What to work on:
Retype the records below word for word and omit any image.

Records for processing: Begin

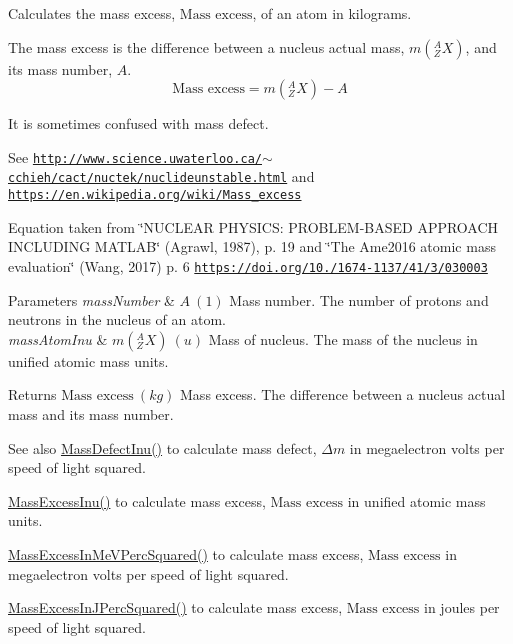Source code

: Calculates the mass excess, $\text{Mass excess}$, of an atom in kilograms. 

The mass excess is the difference between a nucleus actual mass, $m({^A_ZX})$, and its mass number, $A$. \[\text{Mass excess} = m({^A_ZX}) - A\]

It is sometimes confused with mass defect.

See \href{http://www.science.uwaterloo.ca/~cchieh/cact/nuctek/nuclideunstable.html}{\tt http\+://www.\+science.\+uwaterloo.\+ca/$\sim$cchieh/cact/nuctek/nuclideunstable.\+html} and \href{https://en.wikipedia.org/wiki/Mass_excess}{\tt https\+://en.\+wikipedia.\+org/wiki/\+Mass\+\_\+excess}

Equation taken from \char`\"{}\+N\+U\+C\+L\+E\+A\+R P\+H\+Y\+S\+I\+C\+S\+: P\+R\+O\+B\+L\+E\+M-\/\+B\+A\+S\+E\+D A\+P\+P\+R\+O\+A\+C\+H I\+N\+C\+L\+U\+D\+I\+N\+G M\+A\+T\+L\+A\+B\char`\"{} (Agrawl, 1987), p. 19 and \char`\"{}\+The Ame2016 atomic mass evaluation\char`\"{} (Wang, 2017) p. 6 \href{https://doi.org/10.1088/1674-1137/41/3/030003}{\tt https\+://doi.\+org/10./1674-\/1137/41/3/030003}


\begin{DoxyParams}{Parameters}
{\em mass\+Number} & $A\ (1)$ Mass number. The number of protons and neutrons in the nucleus of an atom. \\
\hline
{\em mass\+Atom\+Inu} & $m({^A_ZX})\ (u)$ Mass of nucleus. The mass of the nucleus in unified atomic mass units. \\
\hline
\end{DoxyParams}
\begin{DoxyReturn}{Returns}
$\text{Mass excess}\ (kg)$ Mass excess. The difference between a nucleus actual mass and its mass number. 
\end{DoxyReturn}
\begin{DoxySeeAlso}{See also}
\mbox{\hyperlink{group___e_g_x_phys-_mass_defect_ga70400004a5cb622de372ab84670731ef}{Mass\+Defect\+Inu()}} to calculate mass defect, $\Delta m$ in megaelectron volts per speed of light squared. 

\mbox{\hyperlink{group___e_g_x_phys-_mass_excess_ga61c6f557bd742126c0c76e88cf7740ad}{Mass\+Excess\+Inu()}} to calculate mass excess, $\text{Mass excess}$ in unified atomic mass units. 

\mbox{\hyperlink{group___e_g_x_phys-_mass_excess_ga99a93b88df3425b7a153c32c05fa5a88}{Mass\+Excess\+In\+Me\+V\+Perc\+Squared()}} to calculate mass excess, $\text{Mass excess}$ in megaelectron volts per speed of light squared. 

\mbox{\hyperlink{group___e_g_x_phys-_mass_excess_ga3eb487f438543e950b9c5aece4c5b409}{Mass\+Excess\+In\+J\+Perc\+Squared()}} to calculate mass excess, $\text{Mass excess}$ in joules per speed of light squared. 
\end{DoxySeeAlso}
\mbox{\label{group___e_g_x_phys-_mass_excess_ga99a93b88df3425b7a153c32c05fa5a88}}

Records for processing: End

Answer below:
Source code

: Calculates the mass excess, $\text{Mass excess}$, of an atom in kilograms. 

The mass excess is the difference between a nucleus actual mass, $m({^A_ZX})$, and its mass number, $A$. \[\text{Mass excess} = m({^A_ZX}) - A\]

It is sometimes confused with mass defect.

See \href{http://www.science.uwaterloo.ca/~cchieh/cact/nuctek/nuclideunstable.html}{\tt http\+://www.\+science.\+uwaterloo.\+ca/$\sim$cchieh/cact/nuctek/nuclideunstable.\+html} and \href{https://en.wikipedia.org/wiki/Mass_excess}{\tt https\+://en.\+wikipedia.\+org/wiki/\+Mass\+\_\+excess}

Equation taken from \char`\"{}\+N\+U\+C\+L\+E\+A\+R P\+H\+Y\+S\+I\+C\+S\+: P\+R\+O\+B\+L\+E\+M-\/\+B\+A\+S\+E\+D A\+P\+P\+R\+O\+A\+C\+H I\+N\+C\+L\+U\+D\+I\+N\+G M\+A\+T\+L\+A\+B\char`\"{} (Agrawl, 1987), p. 19 and \char`\"{}\+The Ame2016 atomic mass evaluation\char`\"{} (Wang, 2017) p. 6 \href{https://doi.org/10.1088/1674-1137/41/3/030003}{\tt https\+://doi.\+org/10./1674-\/1137/41/3/030003}


\begin{DoxyParams}{Parameters}
{\em mass\+Number} & $A\ (1)$ Mass number. The number of protons and neutrons in the nucleus of an atom. \\
\hline
{\em mass\+Atom\+Inu} & $m({^A_ZX})\ (u)$ Mass of nucleus. The mass of the nucleus in unified atomic mass units. \\
\hline
\end{DoxyParams}
\begin{DoxyReturn}{Returns}
$\text{Mass excess}\ (kg)$ Mass excess. The difference between a nucleus actual mass and its mass number. 
\end{DoxyReturn}
\begin{DoxySeeAlso}{See also}
\mbox{\hyperlink{group___e_g_x_phys-_mass_defect_ga70400004a5cb622de372ab84670731ef}{Mass\+Defect\+Inu()}} to calculate mass defect, $\Delta m$ in megaelectron volts per speed of light squared. 

\mbox{\hyperlink{group___e_g_x_phys-_mass_excess_ga61c6f557bd742126c0c76e88cf7740ad}{Mass\+Excess\+Inu()}} to calculate mass excess, $\text{Mass excess}$ in unified atomic mass units. 

\mbox{\hyperlink{group___e_g_x_phys-_mass_excess_ga99a93b88df3425b7a153c32c05fa5a88}{Mass\+Excess\+In\+Me\+V\+Perc\+Squared()}} to calculate mass excess, $\text{Mass excess}$ in megaelectron volts per speed of light squared. 

\mbox{\hyperlink{group___e_g_x_phys-_mass_excess_ga3eb487f438543e950b9c5aece4c5b409}{Mass\+Excess\+In\+J\+Perc\+Squared()}} to calculate mass excess, $\text{Mass excess}$ in joules per speed of light squared. 
\end{DoxySeeAlso}
\mbox{\label{group___e_g_x_phys-_mass_excess_ga99a93b88df3425b7a153c32c05fa5a88}}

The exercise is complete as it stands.